TASK GOAL:
From the entries below, return every line that includes the word "little".

[RECORDS FOR THIS TASK Boundary: Start]

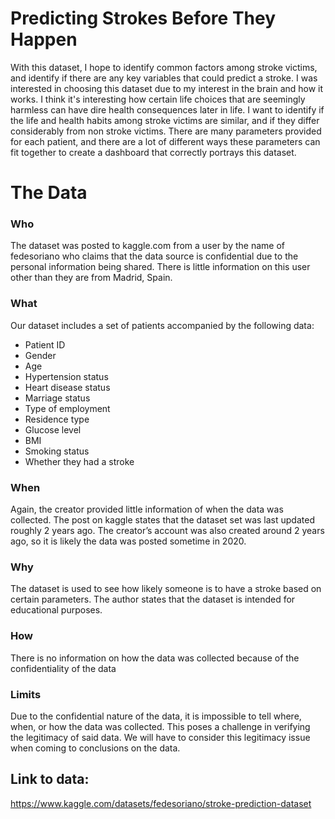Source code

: # Predicting Strokes Before They Happen
With this dataset, I hope to identify common factors among stroke victims, and identify if there are any key variables that could predict a stroke.
I was interested in choosing this dataset due to my interest in the brain and how it works. 
I think it's interesting how certain life choices that are seemingly harmless can have dire health consequences later in life.
I want to identify if the life and health habits among stroke victims are similar, and if they differ considerably from non stroke victims.
There are many parameters provided for each patient, and there are a lot of different ways these parameters can fit together 
to create a dashboard that correctly portrays this dataset.
# The Data
### **Who** 
The dataset was posted to kaggle.com from a user by the name of fedesoriano who claims that the data source is confidential due to the personal information being shared. There is little information on this user other than they are from Madrid, Spain.

### **What**
Our dataset includes a set of patients accompanied by the following data: 
- Patient ID
- Gender
- Age
- Hypertension status
- Heart disease status
- Marriage status 
- Type of employment
- Residence type
- Glucose level
- BMI
- Smoking status
- Whether they had a stroke 

### **When** 
Again, the creator provided little information of when the data was collected. The post on kaggle states that the dataset set was last updated roughly 2 years ago. The creator’s account was also created around 2 years ago, so it is likely the data was posted sometime in 2020.

### **Why** 
The dataset is used to see how likely someone is to have a stroke based on certain parameters. The author states that the dataset is intended for educational purposes.

### **How**  
There is no information on how the data was collected because of the confidentiality of the data

### **Limits**  
Due to the confidential nature of the data, it is impossible to tell where, when, or how the data was collected. This poses a challenge in verifying the legitimacy of said data. We will have to consider this legitimacy issue when coming to conclusions on the data.

## Link to data:
 https://www.kaggle.com/datasets/fedesoriano/stroke-prediction-dataset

[RECORDS FOR THIS TASK Boundary: End]

TASK SOLUTION:
The dataset was posted to kaggle.com from a user by the name of fedesoriano who claims that the data source is confidential due to the personal information being shared. There is little information on this user other than they are from Madrid, Spain.
Again, the creator provided little information of when the data was collected. The post on kaggle states that the dataset set was last updated roughly 2 years ago. The creator’s account was also created around 2 years ago, so it is likely the data was posted sometime in 2020.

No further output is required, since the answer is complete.